▶ **BRIEF**
Exactly the lines from the line containing "Web 面板的端口。（默认值: 3000）" through the last line of the entries below should appear in the answer, reproduced verbatim.

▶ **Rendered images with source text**
-=-=-

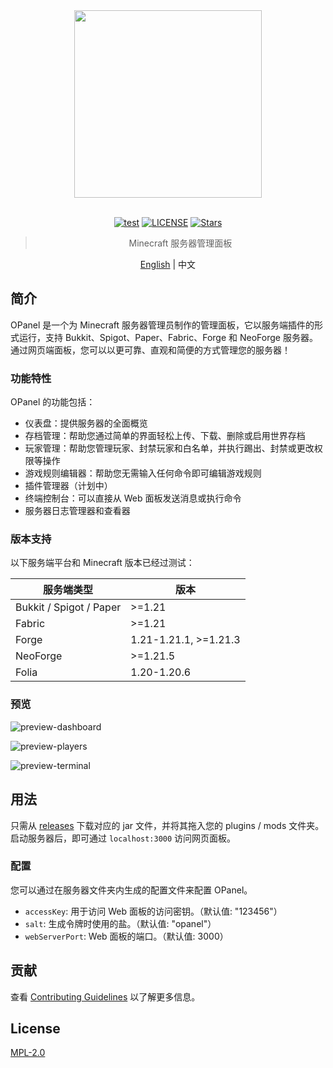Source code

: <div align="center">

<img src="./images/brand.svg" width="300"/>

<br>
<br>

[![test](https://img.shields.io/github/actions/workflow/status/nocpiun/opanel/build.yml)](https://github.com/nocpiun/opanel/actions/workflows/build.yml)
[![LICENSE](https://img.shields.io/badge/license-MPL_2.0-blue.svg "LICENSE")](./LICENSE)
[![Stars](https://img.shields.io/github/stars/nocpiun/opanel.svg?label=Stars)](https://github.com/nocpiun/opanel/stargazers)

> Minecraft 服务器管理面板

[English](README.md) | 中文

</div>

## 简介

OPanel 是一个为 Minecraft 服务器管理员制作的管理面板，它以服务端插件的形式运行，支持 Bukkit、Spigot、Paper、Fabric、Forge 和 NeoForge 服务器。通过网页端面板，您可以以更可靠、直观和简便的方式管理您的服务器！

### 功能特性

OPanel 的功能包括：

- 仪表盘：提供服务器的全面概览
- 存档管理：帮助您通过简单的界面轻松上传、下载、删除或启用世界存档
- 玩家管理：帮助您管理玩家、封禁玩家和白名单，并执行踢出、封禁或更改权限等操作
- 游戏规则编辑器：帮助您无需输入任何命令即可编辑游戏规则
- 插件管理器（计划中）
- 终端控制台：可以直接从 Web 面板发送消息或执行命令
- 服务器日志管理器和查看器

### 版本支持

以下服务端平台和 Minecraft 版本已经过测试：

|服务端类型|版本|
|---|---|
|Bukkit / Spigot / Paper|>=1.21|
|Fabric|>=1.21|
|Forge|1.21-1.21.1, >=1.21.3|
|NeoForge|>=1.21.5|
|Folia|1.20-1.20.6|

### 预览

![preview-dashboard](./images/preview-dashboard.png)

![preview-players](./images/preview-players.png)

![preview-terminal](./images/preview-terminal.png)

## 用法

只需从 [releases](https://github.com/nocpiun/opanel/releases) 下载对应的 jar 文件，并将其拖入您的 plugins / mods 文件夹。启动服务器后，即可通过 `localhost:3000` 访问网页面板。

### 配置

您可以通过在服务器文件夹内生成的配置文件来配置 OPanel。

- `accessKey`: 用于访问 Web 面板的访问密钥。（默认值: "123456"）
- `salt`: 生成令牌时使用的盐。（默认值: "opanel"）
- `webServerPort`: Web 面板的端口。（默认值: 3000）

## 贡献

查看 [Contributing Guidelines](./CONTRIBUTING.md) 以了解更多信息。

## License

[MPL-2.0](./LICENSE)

-=-=-

▶ **EXERCISE SOLUTION**
- `webServerPort`: Web 面板的端口。（默认值: 3000）

## 贡献

查看 [Contributing Guidelines](./CONTRIBUTING.md) 以了解更多信息。

## License

[MPL-2.0](./LICENSE)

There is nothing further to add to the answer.